Sextans, the part of the sky covered by the new map.
Image: ESO/UltraVISTA team. Acknowledgement: TERAPIX/CNRS/INSU/CASU (Eurekalert)

How do we find a tiny shred of self-understanding in this vast universe? More simply: how did we get here? A proper map could help us answer this question.

And a map scientists are making. A team of researchers in Portugal, the United Kingdom, the Netherlands, and the United States have presented a new map that records galaxies deep into the distance of a small swath of sky. They revealed a sample of 4,000 galaxies.

Most of the galaxies in the survey looked small and dense, suggesting that our own spiral galaxy, the Milky Way, was once more compact as well, Universidade de Lisboa graduate student Ana Paulino-Alfonso told Gizmodo. Since looking deep into space is effectively looking back in time, this map “can explain how our galaxy evolved across cosmic time.”
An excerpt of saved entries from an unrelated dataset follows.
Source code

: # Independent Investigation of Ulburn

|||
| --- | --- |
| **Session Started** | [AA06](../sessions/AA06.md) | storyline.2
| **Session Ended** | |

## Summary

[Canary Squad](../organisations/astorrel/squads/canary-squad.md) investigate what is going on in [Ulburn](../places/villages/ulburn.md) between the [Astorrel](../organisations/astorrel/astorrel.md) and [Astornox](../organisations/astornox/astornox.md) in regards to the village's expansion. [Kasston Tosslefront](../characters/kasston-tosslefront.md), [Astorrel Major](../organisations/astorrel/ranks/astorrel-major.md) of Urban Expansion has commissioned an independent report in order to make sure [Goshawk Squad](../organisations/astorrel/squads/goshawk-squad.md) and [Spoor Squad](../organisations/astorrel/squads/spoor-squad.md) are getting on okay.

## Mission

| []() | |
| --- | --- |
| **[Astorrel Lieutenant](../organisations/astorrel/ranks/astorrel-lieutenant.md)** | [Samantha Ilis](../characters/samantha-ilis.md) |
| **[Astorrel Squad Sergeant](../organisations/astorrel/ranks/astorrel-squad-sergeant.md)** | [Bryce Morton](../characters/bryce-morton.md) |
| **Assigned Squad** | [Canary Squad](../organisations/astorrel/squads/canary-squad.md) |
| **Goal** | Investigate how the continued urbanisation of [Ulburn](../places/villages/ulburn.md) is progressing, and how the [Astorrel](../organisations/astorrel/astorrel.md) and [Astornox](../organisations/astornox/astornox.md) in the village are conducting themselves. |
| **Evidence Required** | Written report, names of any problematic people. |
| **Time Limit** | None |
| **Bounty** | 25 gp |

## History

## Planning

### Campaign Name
Here’s an image of their map, below. Each of the galaxies is plotted by its redshift, meaning how fast it is receding away from us—more distant light appears redder to us because its wavelength has been stretched by the expansion of the universe. The closest galaxies are in blue, since blue has a shorter wavelength. Even though the universe is only 13.8 billion years old, you’ll notice that the light has traveled billions of light-years more than that—another effect of our expanding universe.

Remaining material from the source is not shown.